» **Work to be completed**: If a line in the data below includes the string "informed", please return a copy of it.

Plain-text document sources:
* * * * *
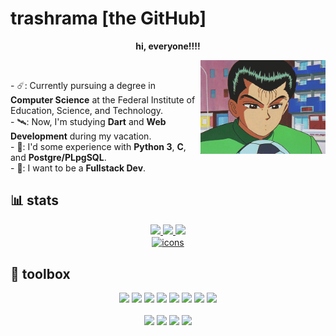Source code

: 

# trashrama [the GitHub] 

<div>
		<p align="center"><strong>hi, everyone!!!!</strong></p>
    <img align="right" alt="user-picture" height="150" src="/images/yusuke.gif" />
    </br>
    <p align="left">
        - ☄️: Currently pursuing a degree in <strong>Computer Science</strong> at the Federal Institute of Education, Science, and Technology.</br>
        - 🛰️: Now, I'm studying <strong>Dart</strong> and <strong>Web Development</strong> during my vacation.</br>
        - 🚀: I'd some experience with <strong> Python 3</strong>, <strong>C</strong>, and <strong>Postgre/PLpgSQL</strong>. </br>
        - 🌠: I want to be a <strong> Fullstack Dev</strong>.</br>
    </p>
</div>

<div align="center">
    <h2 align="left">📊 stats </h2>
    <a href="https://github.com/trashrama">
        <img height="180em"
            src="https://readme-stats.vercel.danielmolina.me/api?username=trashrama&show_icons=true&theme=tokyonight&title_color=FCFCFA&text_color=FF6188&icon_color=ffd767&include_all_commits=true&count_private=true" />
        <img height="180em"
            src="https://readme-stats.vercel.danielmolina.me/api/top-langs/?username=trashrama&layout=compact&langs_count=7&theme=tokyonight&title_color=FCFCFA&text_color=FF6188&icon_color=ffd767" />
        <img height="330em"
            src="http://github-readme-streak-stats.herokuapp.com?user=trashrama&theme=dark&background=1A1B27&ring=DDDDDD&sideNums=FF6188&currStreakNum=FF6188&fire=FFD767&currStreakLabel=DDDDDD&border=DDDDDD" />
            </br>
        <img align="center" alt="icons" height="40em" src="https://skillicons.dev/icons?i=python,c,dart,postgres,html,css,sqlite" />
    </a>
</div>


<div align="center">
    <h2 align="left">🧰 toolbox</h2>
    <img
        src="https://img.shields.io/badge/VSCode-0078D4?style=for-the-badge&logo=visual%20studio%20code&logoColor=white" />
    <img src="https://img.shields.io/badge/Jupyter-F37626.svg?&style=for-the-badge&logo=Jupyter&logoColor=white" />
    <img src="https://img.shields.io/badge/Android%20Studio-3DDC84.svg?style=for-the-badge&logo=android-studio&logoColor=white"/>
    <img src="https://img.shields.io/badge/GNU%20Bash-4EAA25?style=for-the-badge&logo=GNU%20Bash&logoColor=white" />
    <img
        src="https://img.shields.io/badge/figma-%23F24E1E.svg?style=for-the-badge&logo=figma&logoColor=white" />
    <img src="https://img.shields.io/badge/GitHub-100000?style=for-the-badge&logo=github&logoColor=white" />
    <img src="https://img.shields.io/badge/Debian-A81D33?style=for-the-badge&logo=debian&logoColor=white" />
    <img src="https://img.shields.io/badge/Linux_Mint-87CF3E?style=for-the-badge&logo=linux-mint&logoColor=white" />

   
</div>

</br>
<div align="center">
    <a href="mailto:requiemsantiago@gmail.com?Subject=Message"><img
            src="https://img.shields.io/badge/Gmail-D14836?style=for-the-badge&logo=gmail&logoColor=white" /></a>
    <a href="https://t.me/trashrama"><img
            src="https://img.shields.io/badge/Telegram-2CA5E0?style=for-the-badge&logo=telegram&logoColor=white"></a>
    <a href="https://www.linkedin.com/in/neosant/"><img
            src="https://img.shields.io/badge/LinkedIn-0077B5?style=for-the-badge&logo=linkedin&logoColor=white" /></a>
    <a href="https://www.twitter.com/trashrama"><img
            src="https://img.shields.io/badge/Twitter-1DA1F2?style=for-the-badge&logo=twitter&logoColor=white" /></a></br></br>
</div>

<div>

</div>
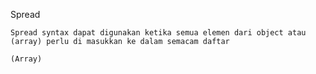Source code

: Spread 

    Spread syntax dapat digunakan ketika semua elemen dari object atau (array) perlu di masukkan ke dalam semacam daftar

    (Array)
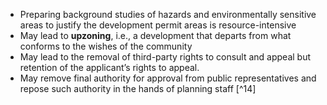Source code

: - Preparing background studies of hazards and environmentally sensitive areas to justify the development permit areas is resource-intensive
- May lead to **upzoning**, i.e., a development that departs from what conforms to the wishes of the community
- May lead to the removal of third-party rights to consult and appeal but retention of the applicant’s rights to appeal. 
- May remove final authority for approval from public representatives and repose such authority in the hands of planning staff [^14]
* * * * *
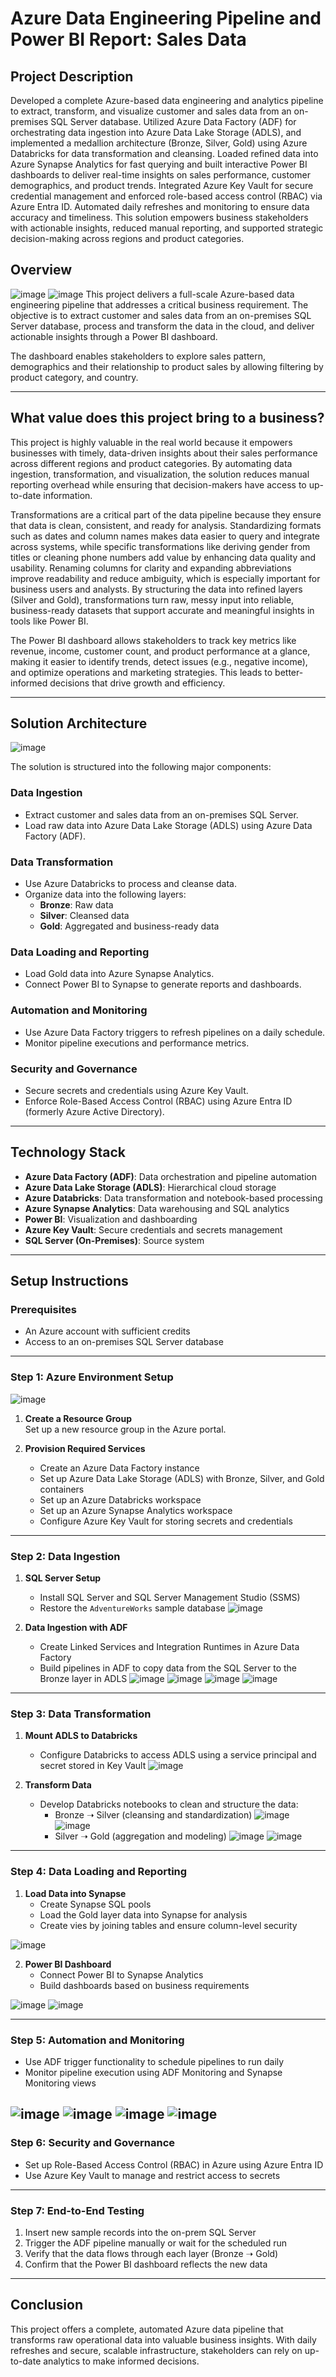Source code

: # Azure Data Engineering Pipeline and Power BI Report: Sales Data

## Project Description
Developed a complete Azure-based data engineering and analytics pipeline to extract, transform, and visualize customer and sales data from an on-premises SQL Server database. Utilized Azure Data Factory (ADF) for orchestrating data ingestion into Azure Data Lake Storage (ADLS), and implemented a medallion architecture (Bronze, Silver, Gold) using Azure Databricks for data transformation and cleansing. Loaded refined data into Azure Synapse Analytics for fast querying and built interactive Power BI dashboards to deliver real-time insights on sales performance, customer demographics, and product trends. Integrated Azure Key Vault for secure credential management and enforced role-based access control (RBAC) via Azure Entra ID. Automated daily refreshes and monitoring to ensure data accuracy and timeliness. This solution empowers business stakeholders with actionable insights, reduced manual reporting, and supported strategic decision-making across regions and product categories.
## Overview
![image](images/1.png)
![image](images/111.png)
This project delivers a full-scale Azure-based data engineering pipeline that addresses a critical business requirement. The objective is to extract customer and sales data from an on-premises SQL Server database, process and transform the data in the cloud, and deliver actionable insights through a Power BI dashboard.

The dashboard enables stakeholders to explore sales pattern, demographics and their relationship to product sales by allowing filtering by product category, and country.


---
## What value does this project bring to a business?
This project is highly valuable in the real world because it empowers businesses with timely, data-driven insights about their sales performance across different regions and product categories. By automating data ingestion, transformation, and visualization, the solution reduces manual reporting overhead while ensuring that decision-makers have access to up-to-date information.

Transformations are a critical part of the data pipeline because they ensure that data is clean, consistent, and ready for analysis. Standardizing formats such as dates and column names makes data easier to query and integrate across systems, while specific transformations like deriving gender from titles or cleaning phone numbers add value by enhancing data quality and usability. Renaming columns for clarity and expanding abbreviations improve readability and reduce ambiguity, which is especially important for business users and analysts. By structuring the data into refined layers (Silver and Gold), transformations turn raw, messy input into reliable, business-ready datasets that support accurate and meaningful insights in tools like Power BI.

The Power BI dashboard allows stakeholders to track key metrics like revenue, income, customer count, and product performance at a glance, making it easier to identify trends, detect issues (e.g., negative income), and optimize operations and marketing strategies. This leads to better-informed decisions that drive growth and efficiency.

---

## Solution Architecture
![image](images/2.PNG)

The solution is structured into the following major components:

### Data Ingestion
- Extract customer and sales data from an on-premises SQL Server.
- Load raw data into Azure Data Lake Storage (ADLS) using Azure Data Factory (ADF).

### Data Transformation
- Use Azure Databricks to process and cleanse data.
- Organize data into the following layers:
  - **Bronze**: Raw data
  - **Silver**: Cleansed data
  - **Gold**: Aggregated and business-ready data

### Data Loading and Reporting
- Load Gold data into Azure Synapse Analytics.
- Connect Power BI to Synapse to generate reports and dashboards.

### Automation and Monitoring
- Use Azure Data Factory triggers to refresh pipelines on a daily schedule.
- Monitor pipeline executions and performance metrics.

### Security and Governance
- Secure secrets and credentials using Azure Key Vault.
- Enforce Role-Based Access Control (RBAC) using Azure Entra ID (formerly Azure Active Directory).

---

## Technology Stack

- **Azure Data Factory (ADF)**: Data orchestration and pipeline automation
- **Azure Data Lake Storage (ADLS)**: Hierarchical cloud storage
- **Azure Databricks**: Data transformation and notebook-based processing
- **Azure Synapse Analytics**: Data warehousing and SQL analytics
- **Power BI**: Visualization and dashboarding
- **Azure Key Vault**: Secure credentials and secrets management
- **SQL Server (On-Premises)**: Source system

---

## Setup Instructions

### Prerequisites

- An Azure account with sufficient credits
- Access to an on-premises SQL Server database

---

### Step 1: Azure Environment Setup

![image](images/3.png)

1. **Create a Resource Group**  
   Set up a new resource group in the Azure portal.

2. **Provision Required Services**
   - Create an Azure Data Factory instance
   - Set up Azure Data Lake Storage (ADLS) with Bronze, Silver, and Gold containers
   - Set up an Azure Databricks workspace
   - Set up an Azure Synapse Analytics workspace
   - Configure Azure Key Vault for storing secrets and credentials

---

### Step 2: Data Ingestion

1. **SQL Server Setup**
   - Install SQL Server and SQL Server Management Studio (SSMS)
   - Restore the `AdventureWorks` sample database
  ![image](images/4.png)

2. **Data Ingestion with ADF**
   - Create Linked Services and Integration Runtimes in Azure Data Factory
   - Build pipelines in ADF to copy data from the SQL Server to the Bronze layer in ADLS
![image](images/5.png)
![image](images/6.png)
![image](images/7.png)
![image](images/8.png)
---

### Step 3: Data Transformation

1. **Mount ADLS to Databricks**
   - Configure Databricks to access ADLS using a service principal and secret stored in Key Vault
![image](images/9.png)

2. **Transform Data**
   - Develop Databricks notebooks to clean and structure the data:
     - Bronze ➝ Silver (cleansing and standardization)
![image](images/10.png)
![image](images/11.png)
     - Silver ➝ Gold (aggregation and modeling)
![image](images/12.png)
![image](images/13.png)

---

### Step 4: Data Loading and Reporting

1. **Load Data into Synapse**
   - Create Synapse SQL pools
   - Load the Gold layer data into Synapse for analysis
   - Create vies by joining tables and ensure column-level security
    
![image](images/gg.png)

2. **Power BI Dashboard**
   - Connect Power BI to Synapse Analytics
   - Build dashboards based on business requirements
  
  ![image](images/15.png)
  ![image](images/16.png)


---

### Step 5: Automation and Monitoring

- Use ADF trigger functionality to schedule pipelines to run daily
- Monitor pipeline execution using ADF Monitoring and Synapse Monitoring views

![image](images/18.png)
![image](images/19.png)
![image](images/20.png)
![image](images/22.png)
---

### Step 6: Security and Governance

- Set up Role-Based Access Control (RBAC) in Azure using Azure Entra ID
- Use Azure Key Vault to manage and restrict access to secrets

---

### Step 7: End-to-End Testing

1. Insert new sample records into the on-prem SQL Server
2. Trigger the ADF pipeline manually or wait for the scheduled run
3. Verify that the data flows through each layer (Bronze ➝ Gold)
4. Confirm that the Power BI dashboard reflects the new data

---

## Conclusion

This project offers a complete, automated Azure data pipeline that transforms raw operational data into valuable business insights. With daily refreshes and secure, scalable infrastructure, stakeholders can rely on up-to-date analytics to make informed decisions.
* * * * *
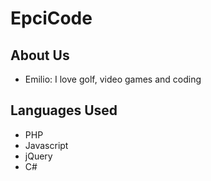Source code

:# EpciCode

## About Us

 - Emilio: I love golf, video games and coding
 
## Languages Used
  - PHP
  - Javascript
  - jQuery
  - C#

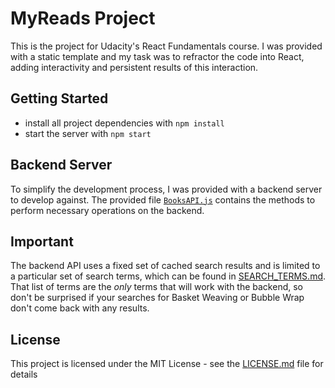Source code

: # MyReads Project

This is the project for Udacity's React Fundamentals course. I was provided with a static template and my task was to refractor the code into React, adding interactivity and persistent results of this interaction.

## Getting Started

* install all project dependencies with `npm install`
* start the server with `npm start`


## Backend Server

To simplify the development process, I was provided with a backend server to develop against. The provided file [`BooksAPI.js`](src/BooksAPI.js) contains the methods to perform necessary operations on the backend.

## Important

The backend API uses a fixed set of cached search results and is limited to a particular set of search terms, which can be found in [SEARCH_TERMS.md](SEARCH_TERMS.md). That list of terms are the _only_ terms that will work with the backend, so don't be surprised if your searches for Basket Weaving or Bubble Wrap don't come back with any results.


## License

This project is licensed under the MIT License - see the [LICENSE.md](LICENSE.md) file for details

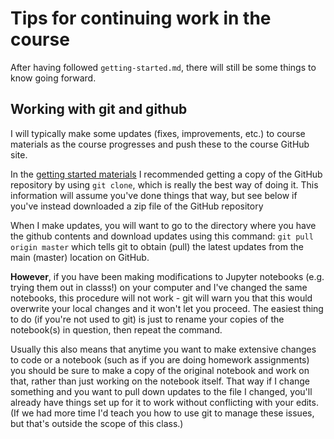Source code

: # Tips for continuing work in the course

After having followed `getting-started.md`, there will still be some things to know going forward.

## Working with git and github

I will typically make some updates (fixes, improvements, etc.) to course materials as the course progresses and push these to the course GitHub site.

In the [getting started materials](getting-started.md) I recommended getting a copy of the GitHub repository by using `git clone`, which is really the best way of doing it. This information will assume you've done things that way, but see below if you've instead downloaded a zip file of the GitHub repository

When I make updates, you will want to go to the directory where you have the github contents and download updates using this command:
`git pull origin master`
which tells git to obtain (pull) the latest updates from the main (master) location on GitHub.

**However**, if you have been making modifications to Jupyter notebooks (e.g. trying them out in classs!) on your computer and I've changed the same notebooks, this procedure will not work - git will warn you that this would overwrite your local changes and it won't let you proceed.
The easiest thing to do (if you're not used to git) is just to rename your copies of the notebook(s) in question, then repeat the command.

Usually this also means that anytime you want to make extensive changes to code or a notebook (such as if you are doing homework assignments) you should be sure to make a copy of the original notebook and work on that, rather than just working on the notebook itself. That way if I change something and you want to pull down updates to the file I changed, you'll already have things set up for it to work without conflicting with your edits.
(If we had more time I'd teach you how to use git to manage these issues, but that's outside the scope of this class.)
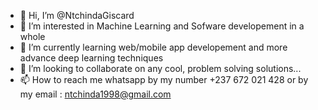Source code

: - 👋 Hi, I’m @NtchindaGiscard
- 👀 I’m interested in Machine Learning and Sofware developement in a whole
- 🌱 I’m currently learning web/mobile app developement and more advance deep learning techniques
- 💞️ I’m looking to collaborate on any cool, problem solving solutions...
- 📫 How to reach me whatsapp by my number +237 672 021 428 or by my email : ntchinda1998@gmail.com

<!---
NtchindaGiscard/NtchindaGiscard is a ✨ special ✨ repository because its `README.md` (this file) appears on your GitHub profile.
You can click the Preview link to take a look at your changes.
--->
* * * * *
» **Reply**:
The Power BI dashboard allows stakeholders to track key metrics like revenue, income, customer count, and product performance at a glance, making it easier to identify trends, detect issues (e.g., negative income), and optimize operations and marketing strategies. This leads to better-informed decisions that drive growth and efficiency.
This project offers a complete, automated Azure data pipeline that transforms raw operational data into valuable business insights. With daily refreshes and secure, scalable infrastructure, stakeholders can rely on up-to-date analytics to make informed decisions.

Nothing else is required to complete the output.